At this site, we shut down a merchant electricity project that was only able to process a portion of the gas the site was producing and repurposed it to an RNG project where we own and operate a 10.8 million SCFD RNG processing facility using membrane separation technology. The project was placed into service in May 2018. The plant is equipped with membrane separation, nitrogen removal, deoxygenation, and H2S removal technologies. Pursuant to a fuel supply agreement, we have fuel supply for this project through May 1, 2038. We are responsible for the operation, management and capital costs of the processing facility.

The Atascocita project is registered with the EPA as a qualified facility for the generation of RINs under the RFS program and for fuel generated for use as a transportation fuel. We currently sell the RNG produced at this facility at market prices under contract through 2023, and separately sell the RINs produced to Obligated Parties on either a spot or forward basis based on current calendar year.

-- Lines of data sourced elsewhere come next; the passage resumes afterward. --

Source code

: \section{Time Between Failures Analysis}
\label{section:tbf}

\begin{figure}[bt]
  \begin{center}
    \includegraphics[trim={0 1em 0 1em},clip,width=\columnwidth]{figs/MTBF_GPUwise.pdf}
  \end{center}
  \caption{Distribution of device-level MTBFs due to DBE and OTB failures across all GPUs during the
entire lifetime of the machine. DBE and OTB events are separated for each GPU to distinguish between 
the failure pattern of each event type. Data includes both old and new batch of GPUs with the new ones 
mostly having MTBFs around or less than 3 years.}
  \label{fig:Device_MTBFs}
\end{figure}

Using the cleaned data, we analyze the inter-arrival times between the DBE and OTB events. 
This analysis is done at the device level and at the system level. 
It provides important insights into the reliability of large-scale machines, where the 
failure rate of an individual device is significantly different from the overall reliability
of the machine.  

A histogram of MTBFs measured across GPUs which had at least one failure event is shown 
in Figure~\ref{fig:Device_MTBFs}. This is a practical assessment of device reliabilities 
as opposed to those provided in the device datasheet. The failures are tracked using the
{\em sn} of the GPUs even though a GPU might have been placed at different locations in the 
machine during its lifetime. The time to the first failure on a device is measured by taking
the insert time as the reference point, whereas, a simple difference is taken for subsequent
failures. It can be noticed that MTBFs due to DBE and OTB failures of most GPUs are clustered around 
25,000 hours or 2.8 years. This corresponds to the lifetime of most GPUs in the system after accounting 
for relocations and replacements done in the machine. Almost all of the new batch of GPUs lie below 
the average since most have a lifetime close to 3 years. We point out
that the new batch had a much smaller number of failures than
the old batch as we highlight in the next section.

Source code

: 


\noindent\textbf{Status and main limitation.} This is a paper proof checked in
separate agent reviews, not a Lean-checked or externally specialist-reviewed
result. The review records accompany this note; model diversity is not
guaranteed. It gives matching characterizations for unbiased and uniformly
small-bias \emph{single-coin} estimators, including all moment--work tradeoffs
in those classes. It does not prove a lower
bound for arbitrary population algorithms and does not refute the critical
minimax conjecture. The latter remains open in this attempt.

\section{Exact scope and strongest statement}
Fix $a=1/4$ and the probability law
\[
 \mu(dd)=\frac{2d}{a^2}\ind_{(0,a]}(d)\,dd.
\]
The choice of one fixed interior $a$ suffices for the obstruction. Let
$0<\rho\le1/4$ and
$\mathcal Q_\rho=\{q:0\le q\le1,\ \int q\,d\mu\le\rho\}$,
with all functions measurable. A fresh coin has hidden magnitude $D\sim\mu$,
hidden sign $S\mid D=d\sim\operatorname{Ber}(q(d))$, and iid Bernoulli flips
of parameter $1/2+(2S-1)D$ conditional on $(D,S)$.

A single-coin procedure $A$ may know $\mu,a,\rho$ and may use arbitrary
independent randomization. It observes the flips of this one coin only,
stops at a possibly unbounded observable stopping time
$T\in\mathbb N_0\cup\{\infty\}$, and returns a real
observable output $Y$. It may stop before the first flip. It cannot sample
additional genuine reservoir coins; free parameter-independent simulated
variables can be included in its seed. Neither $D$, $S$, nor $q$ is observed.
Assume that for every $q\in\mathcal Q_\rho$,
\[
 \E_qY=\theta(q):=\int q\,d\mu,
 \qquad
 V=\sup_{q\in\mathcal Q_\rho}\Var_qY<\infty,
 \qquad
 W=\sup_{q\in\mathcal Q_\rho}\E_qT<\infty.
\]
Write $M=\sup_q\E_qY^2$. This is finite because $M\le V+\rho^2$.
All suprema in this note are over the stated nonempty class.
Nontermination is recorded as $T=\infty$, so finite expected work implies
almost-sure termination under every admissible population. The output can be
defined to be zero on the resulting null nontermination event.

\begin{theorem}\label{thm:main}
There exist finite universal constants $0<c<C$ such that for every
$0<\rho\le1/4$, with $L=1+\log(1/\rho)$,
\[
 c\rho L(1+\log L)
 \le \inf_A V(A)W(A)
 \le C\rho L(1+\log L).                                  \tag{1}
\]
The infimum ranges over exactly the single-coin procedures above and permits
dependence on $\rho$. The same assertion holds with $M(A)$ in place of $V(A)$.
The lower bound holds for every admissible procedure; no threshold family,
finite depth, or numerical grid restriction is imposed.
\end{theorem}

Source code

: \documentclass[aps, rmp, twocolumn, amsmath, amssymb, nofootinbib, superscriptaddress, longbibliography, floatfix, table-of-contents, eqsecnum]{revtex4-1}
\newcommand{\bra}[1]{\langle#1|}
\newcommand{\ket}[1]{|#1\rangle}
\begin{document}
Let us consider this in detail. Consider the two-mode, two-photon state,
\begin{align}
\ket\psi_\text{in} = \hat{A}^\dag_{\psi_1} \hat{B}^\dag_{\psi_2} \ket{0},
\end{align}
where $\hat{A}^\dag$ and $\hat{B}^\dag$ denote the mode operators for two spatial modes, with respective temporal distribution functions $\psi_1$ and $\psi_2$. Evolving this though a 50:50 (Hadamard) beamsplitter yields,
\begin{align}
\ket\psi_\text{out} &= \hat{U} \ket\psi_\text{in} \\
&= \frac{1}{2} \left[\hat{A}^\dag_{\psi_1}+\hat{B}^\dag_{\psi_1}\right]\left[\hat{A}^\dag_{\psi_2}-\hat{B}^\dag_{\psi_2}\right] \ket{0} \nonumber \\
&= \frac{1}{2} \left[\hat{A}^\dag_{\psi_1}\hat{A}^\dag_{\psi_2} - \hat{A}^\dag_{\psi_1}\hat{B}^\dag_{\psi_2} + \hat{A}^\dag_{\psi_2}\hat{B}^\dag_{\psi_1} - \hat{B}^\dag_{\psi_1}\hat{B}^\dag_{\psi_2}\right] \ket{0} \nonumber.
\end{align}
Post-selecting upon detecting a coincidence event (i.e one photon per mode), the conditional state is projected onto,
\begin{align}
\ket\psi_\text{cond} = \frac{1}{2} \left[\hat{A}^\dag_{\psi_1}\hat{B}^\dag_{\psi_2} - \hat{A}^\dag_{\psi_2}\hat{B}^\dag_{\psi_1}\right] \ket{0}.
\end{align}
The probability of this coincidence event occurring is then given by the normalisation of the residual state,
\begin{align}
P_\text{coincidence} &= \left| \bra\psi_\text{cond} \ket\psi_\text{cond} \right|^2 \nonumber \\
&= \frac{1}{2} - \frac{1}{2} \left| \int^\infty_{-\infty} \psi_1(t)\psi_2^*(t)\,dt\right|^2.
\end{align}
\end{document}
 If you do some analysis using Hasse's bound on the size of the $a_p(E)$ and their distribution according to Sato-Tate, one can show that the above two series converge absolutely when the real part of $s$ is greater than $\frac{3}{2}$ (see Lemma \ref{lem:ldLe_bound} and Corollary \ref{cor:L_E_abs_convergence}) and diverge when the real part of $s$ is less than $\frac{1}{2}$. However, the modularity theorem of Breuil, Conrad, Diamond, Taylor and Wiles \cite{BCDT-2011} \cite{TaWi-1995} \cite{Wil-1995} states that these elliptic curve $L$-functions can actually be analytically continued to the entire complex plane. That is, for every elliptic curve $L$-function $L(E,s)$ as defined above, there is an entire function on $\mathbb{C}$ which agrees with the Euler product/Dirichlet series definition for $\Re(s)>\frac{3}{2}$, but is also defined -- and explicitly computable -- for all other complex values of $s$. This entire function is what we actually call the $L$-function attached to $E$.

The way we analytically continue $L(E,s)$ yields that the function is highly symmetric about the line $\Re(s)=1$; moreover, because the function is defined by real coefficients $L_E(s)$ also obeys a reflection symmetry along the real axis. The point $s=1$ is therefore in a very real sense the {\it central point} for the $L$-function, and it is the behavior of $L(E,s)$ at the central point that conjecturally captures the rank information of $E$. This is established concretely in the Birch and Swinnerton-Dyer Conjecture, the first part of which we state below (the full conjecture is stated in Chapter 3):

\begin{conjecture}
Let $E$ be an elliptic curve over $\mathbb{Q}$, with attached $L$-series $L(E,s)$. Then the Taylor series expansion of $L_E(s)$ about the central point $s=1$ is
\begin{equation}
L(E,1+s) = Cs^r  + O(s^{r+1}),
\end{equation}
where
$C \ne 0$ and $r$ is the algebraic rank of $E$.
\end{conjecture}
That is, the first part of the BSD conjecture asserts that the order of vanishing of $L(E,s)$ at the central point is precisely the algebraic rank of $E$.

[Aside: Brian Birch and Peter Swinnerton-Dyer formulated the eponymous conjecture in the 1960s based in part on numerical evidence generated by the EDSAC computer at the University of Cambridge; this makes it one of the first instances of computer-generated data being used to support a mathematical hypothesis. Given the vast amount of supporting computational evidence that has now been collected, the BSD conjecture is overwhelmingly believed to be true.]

McCarty. The McCarty landfill, located in Houston, Texas, is an open landfill that holds approximately 62.4 million tons of waste, receives approximately 4,573 tons per day, has been in operation since 1967 and is expected to operate through 2024 under its current permits.

At this site, we own and operate a nine million SCFD RNG gas processing facility that employs Selexol, a solvent scrubbing based gas separator technique.

Pursuant to a fuel supply agreement, we have fuel supply for this project through December 31, 2036, and we are responsible for the operation, management and capital costs of the LFG collection system.

The McCarty project is registered with the EPA as a qualified facility for the generation of RINs under the RFS program and with CARB as a qualified facility for the generation of CA LCFS credits. We currently sell the RNG produced at this facility at market prices under a contract extending through January 31, 2024, and separately sell the RINs produced to Obligated Parties on either a spot or forward basis based on current calendar year.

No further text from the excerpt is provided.